I was terrified. What in the hell did he think I was doing behind the Merchant Club? Buying booze? Cocaine? Soliciting a prostitute? Planning a burglary?

My mind reeled with the shock of adrenalin, and for once in my otherwise dull-witted life, I did some fast thinking.

“Officer,” I said, “my truck won’t start.”  

Then I explained how beating on the alternator would sometimes get the engine to turn over. The cop said he had seen that problem before and offered to help. I raised the hood on the most dangerous and ugly truck in America and started beating on the alternator with a crescent wrench, while the cop shined his light into the engine compartment.

Then I quickly scrambled back in the truck, turned the key, and the engine cranked right up.  “Thanks for your help, officer!” 

And in fact, he had been helpful, and I felt bad about deceiving him.

But where was Fielden? To hell with Fielden, I thought. I’m getting out of here.

And then, with almost perfect timing, Fielden came out of the backdoor of the Merchants Club with two quarts of Coors Banquet Beer, bottle tops peeking coyly out of brown paper bags. My heart stopped beating

If Fielden was surprised to see the cop, he didn’t show it, and the cop didn’t seem surprised either. The cop didn’t say anything. Fielden didn’t say anything. And I didn’t say anything. Fielden climbed in the truck, and off we went.

About five minutes later, Fielden and I were at the teen hop. I parked the truck, and we bought our admission tickets—a buck apiece.  I had had enough excitement for the night, and I began drifting away from Fielden, hoping to lose myself in a crowd of dancing Oklahomans.

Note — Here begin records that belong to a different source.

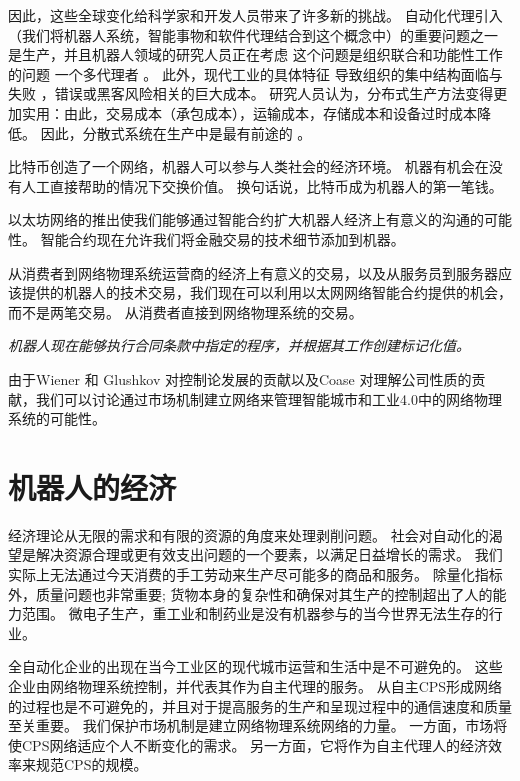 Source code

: \documentclass[UTF8]{article}
\begin{document}
因此，这些全球变化给科学家和开发人员带来了许多新的挑战。 自动化代理引入（我们将机器人系统，智能事物和软件代理结合到这个概念中）的重要问题之一 \cite{Leitao2015IndustrialIndustry} 是生产，并且机器人领域的研究人员正在考虑 \cite{Zhu2014RobustSystems} 这个问题是组织联合和功能性工作的问题 一个多代理者 \cite{Liu2013Multi-robotConstraints} 。 此外，现代工业的具体特征 \cite{Lasi2014Industry4.0} 导致组织的集中结构面临与失败 \cite{Khajavi2014AdditiveChain}，错误或黑客风险相关的巨大成本。 研究人员认为，分布式生产方法变得更加实用：由此，交易成本（承包成本），运输成本，存储成本和设备过时成本降低。 因此，分散式系统在生产中是最有前途的 \cite{DeGennaro2006DecentralizedSystems}。

比特币创造了一个网络，机器人可以参与人类社会的经济环境。 机器有机会在没有人工直接帮助的情况下交换价值。 换句话说，比特币成为机器人的第一笔钱\cite{Kelion2015CouldThemselves}。

以太坊网络的推出使我们能够通过智能合约扩大机器人经济上有意义的沟通的可能性\cite{Buterin2014EthereumPlatform}。 智能合约现在允许我们将金融交易的技术细节添加到机器。


从消费者到网络物理系统运营商的经济上有意义的交易，以及从服务员到服务器应该提供的机器人的技术交易，我们现在可以利用以太网网络智能合约提供的机会，而不是两笔交易。 从消费者直接到网络物理系统的交易。

\textit{机器人现在能够执行合同条款中指定的程序，并根据其工作创建标记化值。}

由于Wiener \cite{Wiener1961CyberneticsEd} 和 Glushkov \cite{SergienkoIvan2014TopicalGlushkov} 对控制论发展的贡献以及Coase \cite{Coase1937TheFirm} 对理解公司性质的贡献，我们可以讨论通过市场机制建立网络来管理智能城市和工业4.0中的网络物理系统的可能性。

\section{机器人的经济}

经济理论从无限的需求和有限的资源的角度来处理剥削问题。 社会对自动化的渴望是解决资源合理或更有效支出问题的一个要素，以满足日益增长的需求。 我们实际上无法通过今天消费的手工劳动来生产尽可能多的商品和服务。 除量化指标外，质量问题也非常重要; 货物本身的复杂性和确保对其生产的控制超出了人的能力范围。 微电子生产，重工业和制药业是没有机器参与的当今世界无法生存的行业。

全自动化企业的出现在当今工业区的现代城市运营和生活中是不可避免的。 这些企业由网络物理系统控制，并代表其作为自主代理的服务。 从自主CPS形成网络的过程也是不可避免的，并且对于提高服务的生产和呈现过程中的通信速度和质量至关重要。 我们保护市场机制是建立网络物理系统网络的力量。 一方面，市场将使CPS网络适应个人不断变化的需求。
另一方面，它将作为自主代理人的经济效率来规范CPS的规模。
\end{document}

But Fielden followed me—lurching across the dance floor with a quart bottle of Coors squeezed under each armpit and concealed beneath his trench coat. 

Then, when he was only about two feet from me, an enthusiastic girl doing the Twist—I think she was from Fort Cobb—bumped him.

Fielden’s arms flew up and two quarts of Coors crashed on the concrete floor. Flying glass went everywhere. The bottom of Fielden’s trench coat was drenched in beer.

Fielden had been trying to tell me something just before the beer bottles broke. What was it he wanted to say? I’ll never know because a squad of Rotarians, the teen hop’s zealous chaperones, hustled him out into the darkness.

A few months after that memorable evening, I went away to Oklahoma State University, where I wasted four more years of my life. Fielden stayed in Anadarko and slipped deeper and deeper into alcohol.  He died in Florida at the age of 33. I think he was in rehab at the time.

I learned that Fielden was buried in the cemetery next to the Redstone Church, situated below a bluff that overlooks the Washita river.

Did Fielden die a Christian? I do not know, and I do not care. And, at this stage of my life, I feel sure God doesn’t care either.

But what the hell do I know? Fielden and I spent hundreds of hours driving around Anadarko together, and I don’t think I ever asked him a single question.

Nevertheless, if there is a heaven, I’m sure Fielden will be there. After all, paradise would not be paradise without fresh, hot popcorn, seasoned with orange popcorn salt. And nobody popped popcorn better than Fielden.